Site du Colloque : http://islam-occident.ens-lsh.fr/.

Colloque organisé par Makram Abbès et Pascale Barthélémy.


Présentation

Les 11, 12 et 13 mars 2009, les laboratoires Triangle. Action, discours, pensée politique et économique (UMR 5206), CERPHI (UMR 537) et CIHAM (UMR 5648) organisent un colloque international à l’ENS-LSH conçu comme un moment de débat scientifique et d’échanges sur les enjeux sociaux de l’écriture de l’histoire, dès lors que l’on traite du monde arabo-musulman, de ses rapports avec les sociétés occidentales et, plus particulièrement, de la transmission des savoirs entre les deux mondes au Moyen Âge. Dans le cadre de ce colloque, nous souhaitons discuter des questions suivantes :

La philosophie dans le monde arabo-musulman au Moyen Âge
Dans son livre l’Obtention du bonheur, al-Fârâbî (Xe siècle) présente la philosophie qui est d’après lui "la science suprême" et "la science la plus ancienne" comme le produit des Chaldéens (peuples d’Irak) transmis aux Egyptiens, puis aux Grecs, ensuite aux Syriaques, enfin aux Arabes. Cette présentation insiste sur la pérégrination des savoirs antiques dans différentes ères géographiques et linguistiques et sur leur appropriation par la culture arabo-musulmane à un moment donné de l’histoire. Certains affirment, toutefois, que la « falsafa ne coïncide pas totalement avec notre "philosophie" » (Rémi Brague, Au moyen du Moyen Âge, p. 238), et pensent que le travail des philosophes arabes serait dépourvu de ce qui caractérise celui des Grecs : la recherche libre du savoir.
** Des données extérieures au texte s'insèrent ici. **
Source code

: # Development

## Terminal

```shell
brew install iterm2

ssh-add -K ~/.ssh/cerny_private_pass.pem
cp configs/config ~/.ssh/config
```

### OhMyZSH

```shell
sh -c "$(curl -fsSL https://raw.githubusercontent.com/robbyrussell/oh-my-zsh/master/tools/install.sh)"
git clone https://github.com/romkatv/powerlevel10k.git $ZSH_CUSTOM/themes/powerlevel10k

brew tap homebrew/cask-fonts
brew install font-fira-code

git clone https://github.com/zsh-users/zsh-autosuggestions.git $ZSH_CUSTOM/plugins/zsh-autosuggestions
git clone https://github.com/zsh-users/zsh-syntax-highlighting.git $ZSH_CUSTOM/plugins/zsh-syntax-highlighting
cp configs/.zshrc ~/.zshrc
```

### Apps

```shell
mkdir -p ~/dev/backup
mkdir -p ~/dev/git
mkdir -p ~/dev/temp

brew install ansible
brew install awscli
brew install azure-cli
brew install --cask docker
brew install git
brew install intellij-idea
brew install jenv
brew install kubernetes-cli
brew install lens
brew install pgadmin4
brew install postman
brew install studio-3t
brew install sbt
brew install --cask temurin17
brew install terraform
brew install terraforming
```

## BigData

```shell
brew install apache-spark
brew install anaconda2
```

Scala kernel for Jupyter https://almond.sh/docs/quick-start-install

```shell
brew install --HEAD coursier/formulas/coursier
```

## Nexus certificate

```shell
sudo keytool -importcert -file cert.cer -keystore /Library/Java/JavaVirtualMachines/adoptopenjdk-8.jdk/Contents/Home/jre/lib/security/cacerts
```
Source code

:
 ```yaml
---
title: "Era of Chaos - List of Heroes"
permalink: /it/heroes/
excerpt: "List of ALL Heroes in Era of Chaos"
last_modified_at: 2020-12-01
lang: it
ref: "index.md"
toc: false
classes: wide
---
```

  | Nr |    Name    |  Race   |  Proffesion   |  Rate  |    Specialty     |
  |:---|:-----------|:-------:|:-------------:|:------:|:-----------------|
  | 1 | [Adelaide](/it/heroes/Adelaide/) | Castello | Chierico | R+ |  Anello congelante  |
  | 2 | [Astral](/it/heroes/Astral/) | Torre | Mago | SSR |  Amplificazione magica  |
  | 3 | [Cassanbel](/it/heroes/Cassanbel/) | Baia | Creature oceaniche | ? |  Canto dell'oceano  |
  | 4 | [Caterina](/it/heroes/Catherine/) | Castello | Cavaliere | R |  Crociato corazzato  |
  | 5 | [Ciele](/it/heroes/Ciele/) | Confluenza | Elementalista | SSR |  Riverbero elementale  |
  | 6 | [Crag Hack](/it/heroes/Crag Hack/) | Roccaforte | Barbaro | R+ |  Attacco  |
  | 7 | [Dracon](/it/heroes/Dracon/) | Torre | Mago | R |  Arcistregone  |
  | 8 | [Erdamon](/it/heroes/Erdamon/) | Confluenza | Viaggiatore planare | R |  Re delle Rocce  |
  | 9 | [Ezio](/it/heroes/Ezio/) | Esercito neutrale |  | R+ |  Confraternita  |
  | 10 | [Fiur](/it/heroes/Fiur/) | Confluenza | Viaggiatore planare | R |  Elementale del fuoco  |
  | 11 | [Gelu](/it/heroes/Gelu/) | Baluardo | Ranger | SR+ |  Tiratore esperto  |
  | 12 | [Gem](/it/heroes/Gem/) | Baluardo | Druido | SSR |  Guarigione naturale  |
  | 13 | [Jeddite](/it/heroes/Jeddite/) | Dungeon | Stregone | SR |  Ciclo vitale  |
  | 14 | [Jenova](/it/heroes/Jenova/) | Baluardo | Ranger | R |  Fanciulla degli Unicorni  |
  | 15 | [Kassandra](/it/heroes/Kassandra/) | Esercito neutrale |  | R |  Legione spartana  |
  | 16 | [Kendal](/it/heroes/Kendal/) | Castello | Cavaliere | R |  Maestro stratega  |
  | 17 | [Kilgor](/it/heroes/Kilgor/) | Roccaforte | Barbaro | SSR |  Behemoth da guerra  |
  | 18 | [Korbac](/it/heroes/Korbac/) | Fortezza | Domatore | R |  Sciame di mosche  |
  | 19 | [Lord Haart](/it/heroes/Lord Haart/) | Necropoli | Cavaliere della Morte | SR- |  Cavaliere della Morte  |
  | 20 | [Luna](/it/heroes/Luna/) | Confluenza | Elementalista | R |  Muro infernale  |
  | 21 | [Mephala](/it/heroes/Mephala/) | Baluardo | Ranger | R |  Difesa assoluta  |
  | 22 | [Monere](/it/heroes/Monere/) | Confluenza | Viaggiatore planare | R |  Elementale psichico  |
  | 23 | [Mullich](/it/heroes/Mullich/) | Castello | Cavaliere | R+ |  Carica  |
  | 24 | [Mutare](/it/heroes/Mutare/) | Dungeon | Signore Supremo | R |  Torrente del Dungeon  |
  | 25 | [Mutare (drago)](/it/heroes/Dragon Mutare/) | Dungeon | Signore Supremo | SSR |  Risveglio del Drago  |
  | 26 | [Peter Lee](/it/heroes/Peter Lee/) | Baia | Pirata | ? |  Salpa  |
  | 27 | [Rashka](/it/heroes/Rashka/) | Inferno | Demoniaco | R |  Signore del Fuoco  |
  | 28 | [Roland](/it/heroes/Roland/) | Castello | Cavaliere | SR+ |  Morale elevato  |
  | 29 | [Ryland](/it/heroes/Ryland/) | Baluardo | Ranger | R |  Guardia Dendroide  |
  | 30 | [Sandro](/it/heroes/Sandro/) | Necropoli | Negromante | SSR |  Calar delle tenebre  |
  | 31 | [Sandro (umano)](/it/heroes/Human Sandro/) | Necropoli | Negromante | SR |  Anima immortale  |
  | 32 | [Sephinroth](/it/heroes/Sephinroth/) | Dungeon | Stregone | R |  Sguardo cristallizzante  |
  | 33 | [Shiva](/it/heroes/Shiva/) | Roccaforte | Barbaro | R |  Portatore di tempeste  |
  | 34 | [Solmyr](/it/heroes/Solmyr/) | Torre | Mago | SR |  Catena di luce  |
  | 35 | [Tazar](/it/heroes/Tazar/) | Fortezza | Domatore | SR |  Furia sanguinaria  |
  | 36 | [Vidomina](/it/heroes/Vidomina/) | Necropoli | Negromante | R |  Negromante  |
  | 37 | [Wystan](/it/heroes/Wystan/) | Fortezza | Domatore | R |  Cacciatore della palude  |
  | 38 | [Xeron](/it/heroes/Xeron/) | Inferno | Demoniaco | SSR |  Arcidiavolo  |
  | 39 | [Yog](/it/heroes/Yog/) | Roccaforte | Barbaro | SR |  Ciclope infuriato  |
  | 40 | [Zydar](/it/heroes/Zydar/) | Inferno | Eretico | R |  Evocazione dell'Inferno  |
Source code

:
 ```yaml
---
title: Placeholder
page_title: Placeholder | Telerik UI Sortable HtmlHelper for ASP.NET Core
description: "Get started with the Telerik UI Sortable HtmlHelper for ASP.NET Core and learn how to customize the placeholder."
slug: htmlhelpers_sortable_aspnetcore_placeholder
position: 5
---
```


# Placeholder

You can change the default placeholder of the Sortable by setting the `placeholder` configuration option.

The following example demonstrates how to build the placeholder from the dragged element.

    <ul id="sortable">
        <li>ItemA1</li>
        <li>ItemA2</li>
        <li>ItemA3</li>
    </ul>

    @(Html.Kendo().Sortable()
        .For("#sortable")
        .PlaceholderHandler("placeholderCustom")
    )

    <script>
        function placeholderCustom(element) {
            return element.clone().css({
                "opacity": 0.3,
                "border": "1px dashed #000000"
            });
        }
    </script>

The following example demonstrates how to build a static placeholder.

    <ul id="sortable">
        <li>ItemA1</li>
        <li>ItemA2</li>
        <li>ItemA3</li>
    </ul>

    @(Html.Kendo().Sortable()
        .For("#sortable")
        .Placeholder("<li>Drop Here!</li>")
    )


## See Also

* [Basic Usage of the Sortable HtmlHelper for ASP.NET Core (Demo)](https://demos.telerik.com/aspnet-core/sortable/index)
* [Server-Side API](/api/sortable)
D’autres estiment que l’ère géographique dominée par la culture arabo-musulmane pendant le Moyen Âge serait restée faiblement hellénisée, donc étrangère aux dynamiques intellectuelles et scientifiques qui ont animé leurs prédécesseurs grecs. Al-Fârâbî était-il donc en droit de revendiquer l’appropriation des savoirs antiques ? Par ailleurs, les connaissances produites en terre d’islam en fait de sciences et de philosophies ont-elles été foncièrement différentes de ce qui est né en Grèce et de qui sera élaboré en Occident au Moyen Âge et plus tard ? Les spécialistes de la philosophie arabe du Moyen Âge sont invités à débattre de la nature et de l’ampleur des productions scientifiques et philosophiques qui ont eu lieu en terre d’islam à cette époque.

La transmission des savoirs du monde arabo-musulman à l’Occident
La deuxième question est celle de la transmission des savoirs grecs à l’Occident au Moyen Âge. Quels ont été les traducteurs et les passeurs de ces savoirs au monde latin ? Les arabo-musulmans ont-ils joué uniquement le rôle de relais ou bien ont-ils transformé le contenu et les données épistémologiques relatives à certaines branches du savoir ? Par ailleurs, les textes scientifiques et philosophiques arabes ont-ils joué un rôle dans l’essor culturel de l’Europe au Moyen Âge ? Leur influence a-t-elle été limitée, passagère et circonscrite dans le temps et l’espace ou a-t-elle contribué à modifier les méthodes d’approche des savoirs ? Ces questions somme toute classiques feront l’objet d’une mise au point scientifique à la lumière des travaux récents publiés sur le sujet.

Traduction, langage et pensée philosophiques
La transmission des textes pose bien évidemment des problèmes cruciaux de traduction. Sur cette question, et dans la lignée des auteurs du XIXe siècle, des chercheurs écrivent aujourd’hui que les langues sont inégalement capables d’absorber puis de véhiculer la philosophie et la pensée scientifique. Cela impliquerait que certains peuples et nations seraient, du fait même de leurs systèmes linguistiques, réfractaires à la réception de la science. Ainsi, parce qu’elle serait essentiellement poétique ou de nature « religieuse » (S. Gouguenheim, Aristote au Mont Saint Michel, p. 136), la langue arabe serait incapable d’être le véhicule de notions abstraites et de raisonnements élaborés. Les intervenants sont invités à débattre des rapports entre langue et pensée et des différentes formes d’expression des savoirs scientifiques.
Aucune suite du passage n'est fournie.